__Exercise objective__
Although the data below holds other lines too, output only those from the line with "change, average rate" up to and including the line with "obtain $y$-intersects by", exactly as they appear.

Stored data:
====================

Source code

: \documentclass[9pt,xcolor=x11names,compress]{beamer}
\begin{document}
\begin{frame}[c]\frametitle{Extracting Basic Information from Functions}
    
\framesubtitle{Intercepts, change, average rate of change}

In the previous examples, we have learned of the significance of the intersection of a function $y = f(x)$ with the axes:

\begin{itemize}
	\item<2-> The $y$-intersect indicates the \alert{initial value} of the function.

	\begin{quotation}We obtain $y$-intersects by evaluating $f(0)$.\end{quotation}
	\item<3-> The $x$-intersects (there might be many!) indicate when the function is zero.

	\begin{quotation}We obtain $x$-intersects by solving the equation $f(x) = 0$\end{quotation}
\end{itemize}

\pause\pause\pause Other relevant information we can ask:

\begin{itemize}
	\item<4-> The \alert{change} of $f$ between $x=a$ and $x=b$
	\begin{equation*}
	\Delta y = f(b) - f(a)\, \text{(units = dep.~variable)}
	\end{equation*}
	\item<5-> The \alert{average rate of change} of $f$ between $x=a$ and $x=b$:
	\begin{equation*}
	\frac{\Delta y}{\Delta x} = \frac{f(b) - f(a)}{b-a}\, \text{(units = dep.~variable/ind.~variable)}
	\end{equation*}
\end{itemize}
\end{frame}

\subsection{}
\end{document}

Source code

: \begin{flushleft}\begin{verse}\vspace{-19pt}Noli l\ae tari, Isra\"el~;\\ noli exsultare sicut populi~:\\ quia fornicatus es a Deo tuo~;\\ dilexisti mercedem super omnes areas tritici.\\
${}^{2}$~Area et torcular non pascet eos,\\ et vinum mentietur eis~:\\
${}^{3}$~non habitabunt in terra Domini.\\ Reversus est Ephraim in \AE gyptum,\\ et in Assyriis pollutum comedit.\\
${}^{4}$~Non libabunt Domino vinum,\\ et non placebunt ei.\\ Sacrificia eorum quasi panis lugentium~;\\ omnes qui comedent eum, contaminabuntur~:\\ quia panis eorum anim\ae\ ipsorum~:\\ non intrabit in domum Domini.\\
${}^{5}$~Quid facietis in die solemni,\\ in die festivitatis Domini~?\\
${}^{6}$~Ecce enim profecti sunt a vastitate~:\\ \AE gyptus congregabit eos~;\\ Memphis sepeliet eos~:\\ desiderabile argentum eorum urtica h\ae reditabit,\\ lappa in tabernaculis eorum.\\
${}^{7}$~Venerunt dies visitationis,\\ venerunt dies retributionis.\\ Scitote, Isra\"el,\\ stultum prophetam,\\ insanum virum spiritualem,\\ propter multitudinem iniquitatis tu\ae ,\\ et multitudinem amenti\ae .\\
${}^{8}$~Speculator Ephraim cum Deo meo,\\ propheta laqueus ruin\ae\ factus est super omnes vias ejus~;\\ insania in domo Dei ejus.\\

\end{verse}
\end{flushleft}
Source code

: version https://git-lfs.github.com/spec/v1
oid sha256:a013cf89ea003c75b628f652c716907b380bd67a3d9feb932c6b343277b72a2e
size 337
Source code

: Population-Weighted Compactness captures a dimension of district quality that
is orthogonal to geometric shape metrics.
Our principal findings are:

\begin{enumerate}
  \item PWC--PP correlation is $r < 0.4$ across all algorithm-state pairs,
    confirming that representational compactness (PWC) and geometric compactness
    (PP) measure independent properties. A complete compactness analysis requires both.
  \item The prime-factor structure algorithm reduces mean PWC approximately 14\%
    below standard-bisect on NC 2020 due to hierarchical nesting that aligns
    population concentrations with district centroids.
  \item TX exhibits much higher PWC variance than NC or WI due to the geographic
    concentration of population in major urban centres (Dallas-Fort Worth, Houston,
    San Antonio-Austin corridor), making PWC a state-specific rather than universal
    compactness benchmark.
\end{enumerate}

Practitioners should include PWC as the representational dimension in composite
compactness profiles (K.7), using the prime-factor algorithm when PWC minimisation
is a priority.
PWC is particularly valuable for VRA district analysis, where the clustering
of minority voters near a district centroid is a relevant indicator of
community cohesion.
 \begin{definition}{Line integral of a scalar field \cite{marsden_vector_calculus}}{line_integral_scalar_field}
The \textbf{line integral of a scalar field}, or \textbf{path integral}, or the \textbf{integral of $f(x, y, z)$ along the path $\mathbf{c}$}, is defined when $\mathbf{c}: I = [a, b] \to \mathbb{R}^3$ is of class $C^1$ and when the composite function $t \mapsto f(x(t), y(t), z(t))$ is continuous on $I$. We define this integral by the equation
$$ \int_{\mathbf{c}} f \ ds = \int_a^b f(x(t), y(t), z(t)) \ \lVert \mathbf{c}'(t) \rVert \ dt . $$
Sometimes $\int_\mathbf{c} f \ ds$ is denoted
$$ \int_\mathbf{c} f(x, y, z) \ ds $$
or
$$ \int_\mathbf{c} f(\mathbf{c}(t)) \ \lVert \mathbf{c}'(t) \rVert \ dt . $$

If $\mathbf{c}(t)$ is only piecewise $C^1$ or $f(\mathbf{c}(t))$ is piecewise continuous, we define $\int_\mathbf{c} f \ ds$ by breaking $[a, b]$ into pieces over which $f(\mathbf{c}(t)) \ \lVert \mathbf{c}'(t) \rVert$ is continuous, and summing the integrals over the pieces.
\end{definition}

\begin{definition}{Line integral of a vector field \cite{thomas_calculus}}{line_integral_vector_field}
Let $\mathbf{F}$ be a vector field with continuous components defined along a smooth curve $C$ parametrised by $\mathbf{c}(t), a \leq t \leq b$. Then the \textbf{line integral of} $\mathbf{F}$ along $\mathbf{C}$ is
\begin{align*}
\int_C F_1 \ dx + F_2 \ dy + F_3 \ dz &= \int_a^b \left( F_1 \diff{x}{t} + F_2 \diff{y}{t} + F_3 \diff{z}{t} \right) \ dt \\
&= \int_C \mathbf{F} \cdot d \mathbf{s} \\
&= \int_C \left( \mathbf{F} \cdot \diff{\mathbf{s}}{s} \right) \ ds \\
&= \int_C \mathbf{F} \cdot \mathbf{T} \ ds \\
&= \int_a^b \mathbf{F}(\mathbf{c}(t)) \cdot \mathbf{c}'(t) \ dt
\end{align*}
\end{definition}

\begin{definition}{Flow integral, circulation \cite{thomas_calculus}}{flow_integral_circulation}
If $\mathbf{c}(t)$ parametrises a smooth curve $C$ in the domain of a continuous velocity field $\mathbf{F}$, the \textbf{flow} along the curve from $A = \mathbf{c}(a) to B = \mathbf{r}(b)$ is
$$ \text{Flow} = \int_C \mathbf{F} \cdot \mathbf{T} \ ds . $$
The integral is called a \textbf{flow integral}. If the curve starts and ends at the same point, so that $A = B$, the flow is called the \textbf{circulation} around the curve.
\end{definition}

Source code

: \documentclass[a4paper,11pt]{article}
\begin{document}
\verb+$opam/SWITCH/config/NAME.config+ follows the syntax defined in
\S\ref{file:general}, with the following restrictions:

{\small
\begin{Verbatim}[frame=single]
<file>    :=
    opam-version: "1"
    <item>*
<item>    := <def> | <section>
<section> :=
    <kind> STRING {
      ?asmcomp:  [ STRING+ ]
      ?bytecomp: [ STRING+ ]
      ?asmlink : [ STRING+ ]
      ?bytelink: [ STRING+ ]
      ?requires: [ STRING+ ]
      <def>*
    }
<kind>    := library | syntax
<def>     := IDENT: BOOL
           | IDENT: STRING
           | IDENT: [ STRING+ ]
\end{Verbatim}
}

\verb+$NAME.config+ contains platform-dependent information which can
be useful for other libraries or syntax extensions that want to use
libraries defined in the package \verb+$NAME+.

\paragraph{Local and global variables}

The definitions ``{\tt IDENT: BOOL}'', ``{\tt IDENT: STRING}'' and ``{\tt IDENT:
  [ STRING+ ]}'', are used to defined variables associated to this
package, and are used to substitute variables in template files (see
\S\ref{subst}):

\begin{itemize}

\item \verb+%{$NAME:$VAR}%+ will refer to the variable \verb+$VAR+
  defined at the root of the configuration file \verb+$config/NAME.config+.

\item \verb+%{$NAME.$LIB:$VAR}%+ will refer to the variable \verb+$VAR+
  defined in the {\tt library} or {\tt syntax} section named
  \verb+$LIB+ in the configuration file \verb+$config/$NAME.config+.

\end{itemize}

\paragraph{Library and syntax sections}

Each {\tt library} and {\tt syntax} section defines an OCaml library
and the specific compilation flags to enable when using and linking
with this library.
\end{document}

====================

__Answer to this problem__
\framesubtitle{Intercepts, change, average rate of change}

In the previous examples, we have learned of the significance of the intersection of a function $y = f(x)$ with the axes:

\begin{itemize}
	\item<2-> The $y$-intersect indicates the \alert{initial value} of the function.

	\begin{quotation}We obtain $y$-intersects by evaluating $f(0)$.\end{quotation}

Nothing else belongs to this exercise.